The ridiculous right-wing "Muppets" backlash: This "perverted" reboot is more ironic than erotic

Of course One Million Moms is bashing "The Muppets," but it's perfectly fine for older kids

Published September 23, 2015 4:34PM (EDT)

  (ABC)
(ABC)

One Million Moms is a conservative "pro-family" group fighting against “the filth many segments of our society, especially the entertainment media, are throwing at our children.” The latest target of their wrath? The new ABC-Disney comedy, “The Muppets.” In advance of Tuesday’s night’s premiere, One Million Moms denounced the “mature” show as being “perverted,” and began lobbying to get the network to drop the show. Not only will the new show will “cover a range of topics from sex to drugs,” One Million Moms huffed, but “Miss Piggy came out as a pro-choice feminist during an MSNBC interview. The puppet characters loved by kids in the 1970s and 1980s and beyond are now weighing in on abortion and promiscuity.“

O my stars and garters! Sounds dreadful, but in truth, the not-so-sexy-talk on “The Muppets” is ironic, not erotic. The concept is that we’re watching a mockumentary about the making of “Up Late with Miss Piggy,” a late-night talk show produced by Kermit the Frog and starring his former inamorata, La Diva herself. Fozzy Bear, Animal, Floyd, Gonzo, Janice, Beaker, and other beloved Muppets appear as the talk show’s staff and writers. With Kermit in charge, they hold a writer’s meeting to discuss the fact that they cannot say the following bad words: “crotchety,” “twiddle,” and “gesticulate.” What? Well, Sam the Eagle explains, “gesticulate” means moving your hands when you speak, which leads to shaking hands with another person, which leads to making babies. Kermit is in no mood to swallow his codswallop. Which also probably doesn’t mean what Sam the Eagle thinks.

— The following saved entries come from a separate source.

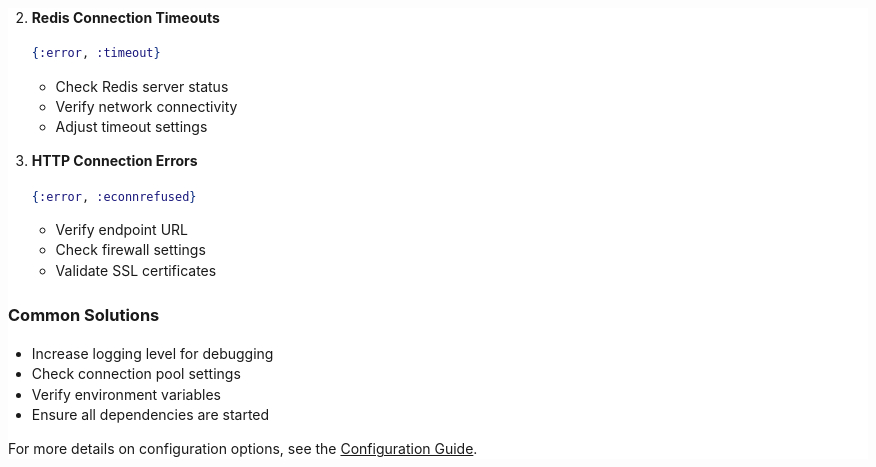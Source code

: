 2. **Redis Connection Timeouts**
   ```elixir
   {:error, :timeout}
   ```
   - Check Redis server status
   - Verify network connectivity
   - Adjust timeout settings

3. **HTTP Connection Errors**
   ```elixir
   {:error, :econnrefused}
   ```
   - Verify endpoint URL
   - Check firewall settings
   - Validate SSL certificates

### Common Solutions

- Increase logging level for debugging
- Check connection pool settings
- Verify environment variables
- Ensure all dependencies are started

For more details on configuration options, see the [Configuration Guide](configuration.md#error-handling).

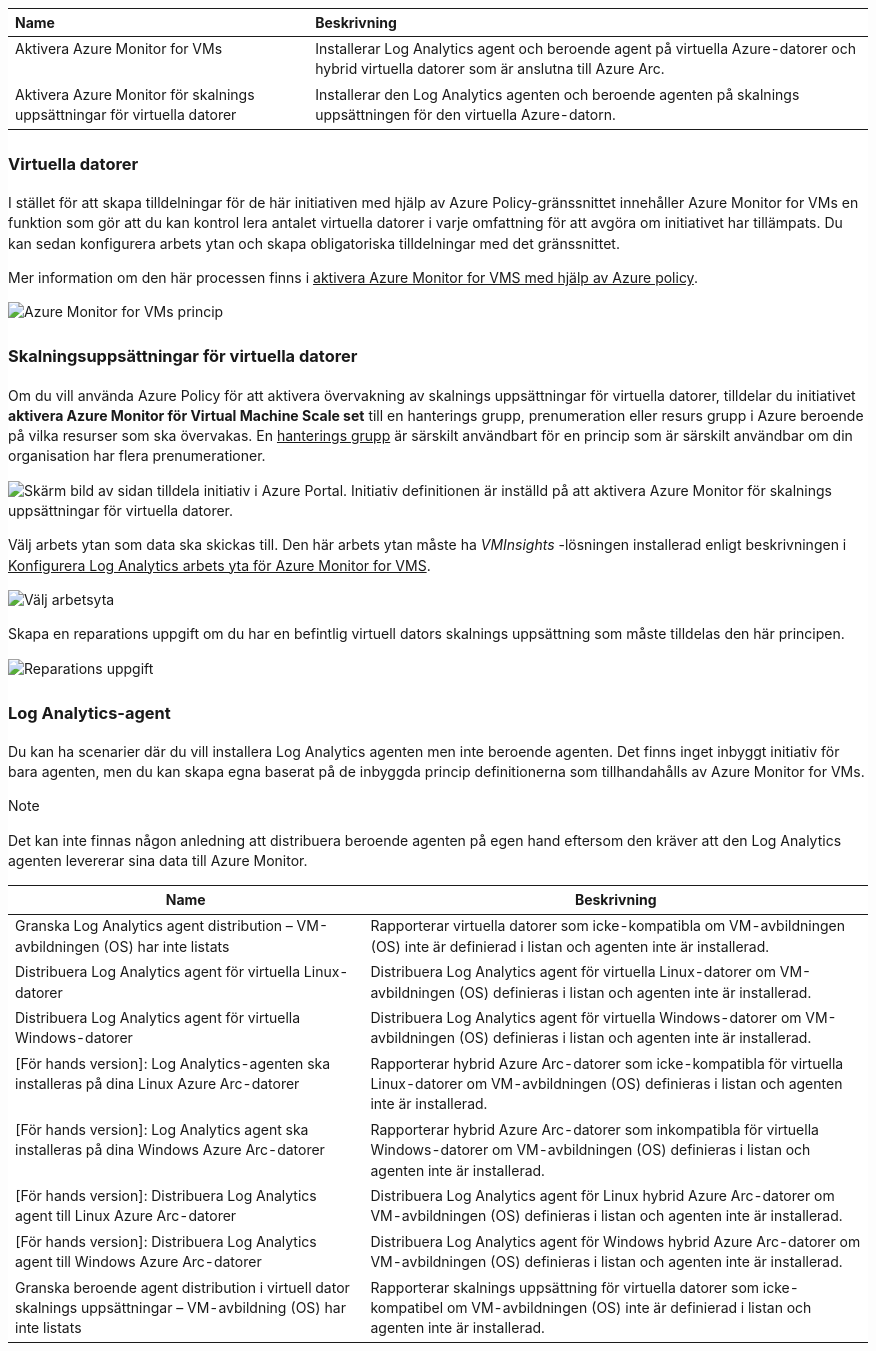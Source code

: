 |Name |Beskrivning |
|:---|:---|
|Aktivera Azure Monitor for VMs | Installerar Log Analytics agent och beroende agent på virtuella Azure-datorer och hybrid virtuella datorer som är anslutna till Azure Arc. |
|Aktivera Azure Monitor för skalnings uppsättningar för virtuella datorer | Installerar den Log Analytics agenten och beroende agenten på skalnings uppsättningen för den virtuella Azure-datorn. |


### <a name="virtual-machines"></a>Virtuella datorer
I stället för att skapa tilldelningar för de här initiativen med hjälp av Azure Policy-gränssnittet innehåller Azure Monitor for VMs en funktion som gör att du kan kontrol lera antalet virtuella datorer i varje omfattning för att avgöra om initiativet har tillämpats. Du kan sedan konfigurera arbets ytan och skapa obligatoriska tilldelningar med det gränssnittet.

Mer information om den här processen finns i [aktivera Azure Monitor for VMS med hjälp av Azure policy](./vm/vminsights-enable-policy.md).

![Azure Monitor for VMs princip](media/deploy-scale/vminsights-policy.png)

### <a name="virtual-machine-scale-sets"></a>Skalningsuppsättningar för virtuella datorer
Om du vill använda Azure Policy för att aktivera övervakning av skalnings uppsättningar för virtuella datorer, tilldelar du initiativet **aktivera Azure Monitor för Virtual Machine Scale set** till en hanterings grupp, prenumeration eller resurs grupp i Azure beroende på vilka resurser som ska övervakas. En [hanterings grupp](../governance/management-groups/overview.md) är särskilt användbart för en princip som är särskilt användbar om din organisation har flera prenumerationer.

![Skärm bild av sidan tilldela initiativ i Azure Portal. Initiativ definitionen är inställd på att aktivera Azure Monitor för skalnings uppsättningar för virtuella datorer.](media/deploy-scale/virtual-machine-scale-set-assign-initiative.png)

Välj arbets ytan som data ska skickas till. Den här arbets ytan måste ha *VMInsights* -lösningen installerad enligt beskrivningen i [Konfigurera Log Analytics arbets yta för Azure Monitor for VMS](vm/vminsights-configure-workspace.md).

![Välj arbetsyta](media/deploy-scale/virtual-machine-scale-set-workspace.png)

Skapa en reparations uppgift om du har en befintlig virtuell dators skalnings uppsättning som måste tilldelas den här principen.

![Reparations uppgift](media/deploy-scale/virtual-machine-scale-set-remediation.png)

### <a name="log-analytics-agent"></a>Log Analytics-agent
Du kan ha scenarier där du vill installera Log Analytics agenten men inte beroende agenten. Det finns inget inbyggt initiativ för bara agenten, men du kan skapa egna baserat på de inbyggda princip definitionerna som tillhandahålls av Azure Monitor for VMs.

> [!NOTE]
> Det kan inte finnas någon anledning att distribuera beroende agenten på egen hand eftersom den kräver att den Log Analytics agenten levererar sina data till Azure Monitor.


|Name |Beskrivning |
|-----|------------|
|Granska Log Analytics agent distribution – VM-avbildningen (OS) har inte listats |Rapporterar virtuella datorer som icke-kompatibla om VM-avbildningen (OS) inte är definierad i listan och agenten inte är installerad. |
|Distribuera Log Analytics agent för virtuella Linux-datorer |Distribuera Log Analytics agent för virtuella Linux-datorer om VM-avbildningen (OS) definieras i listan och agenten inte är installerad. |
|Distribuera Log Analytics agent för virtuella Windows-datorer |Distribuera Log Analytics agent för virtuella Windows-datorer om VM-avbildningen (OS) definieras i listan och agenten inte är installerad. |
| [För hands version]: Log Analytics-agenten ska installeras på dina Linux Azure Arc-datorer |Rapporterar hybrid Azure Arc-datorer som icke-kompatibla för virtuella Linux-datorer om VM-avbildningen (OS) definieras i listan och agenten inte är installerad. |
| [För hands version]: Log Analytics agent ska installeras på dina Windows Azure Arc-datorer |Rapporterar hybrid Azure Arc-datorer som inkompatibla för virtuella Windows-datorer om VM-avbildningen (OS) definieras i listan och agenten inte är installerad. |
| [För hands version]: Distribuera Log Analytics agent till Linux Azure Arc-datorer |Distribuera Log Analytics agent för Linux hybrid Azure Arc-datorer om VM-avbildningen (OS) definieras i listan och agenten inte är installerad. |
| [För hands version]: Distribuera Log Analytics agent till Windows Azure Arc-datorer |Distribuera Log Analytics agent för Windows hybrid Azure Arc-datorer om VM-avbildningen (OS) definieras i listan och agenten inte är installerad. |
|Granska beroende agent distribution i virtuell dator skalnings uppsättningar – VM-avbildning (OS) har inte listats |Rapporterar skalnings uppsättning för virtuella datorer som icke-kompatibel om VM-avbildningen (OS) inte är definierad i listan och agenten inte är installerad. |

Thing is, they have to say these words on camera in order to warn that you can’t say them on a family-friendly show, but the joke is that they’re not naughty words in the first place. And that’s about as explicit as situations got on this particular episode.

Tellingly, the children’s media advocacy group, Common Sense Media, had rated the original Muppet Show from the 1970s as appropriate for ages 3 and up. By contrast, it determined that the age-appropriate viewership for the new Muppet Show started at age 10. To the extent that the show has been aged up, One Million Moms is right to alert parents that the show is not “nice” for toddlers. Thus, for example, Bunsen Honeydew tases Beaker for no other reason than to cough out a weak joke. The premiere episode puts forth Fozzy as a “passionate bear looking for love,”—again, little kids will not grasp the reference to “bear” as slang for a robustly built man with ample chest hair—and later, his human girlfriend’s father gets fed up and blusters, “I’ll come out and say it: he’s a bear.” Styled as a truth bomb, that statement carried the potential to break the fourth wall. It failed to detonate, because Fozzy’s neither an example of Ursus americanus nor a hairy Homo sapiens. He’s a Muppet. As consenting adult humans, both his girlfriend’s family and the show’s viewership should be able to understand that, and parse the distinction. Toddlers, not so much.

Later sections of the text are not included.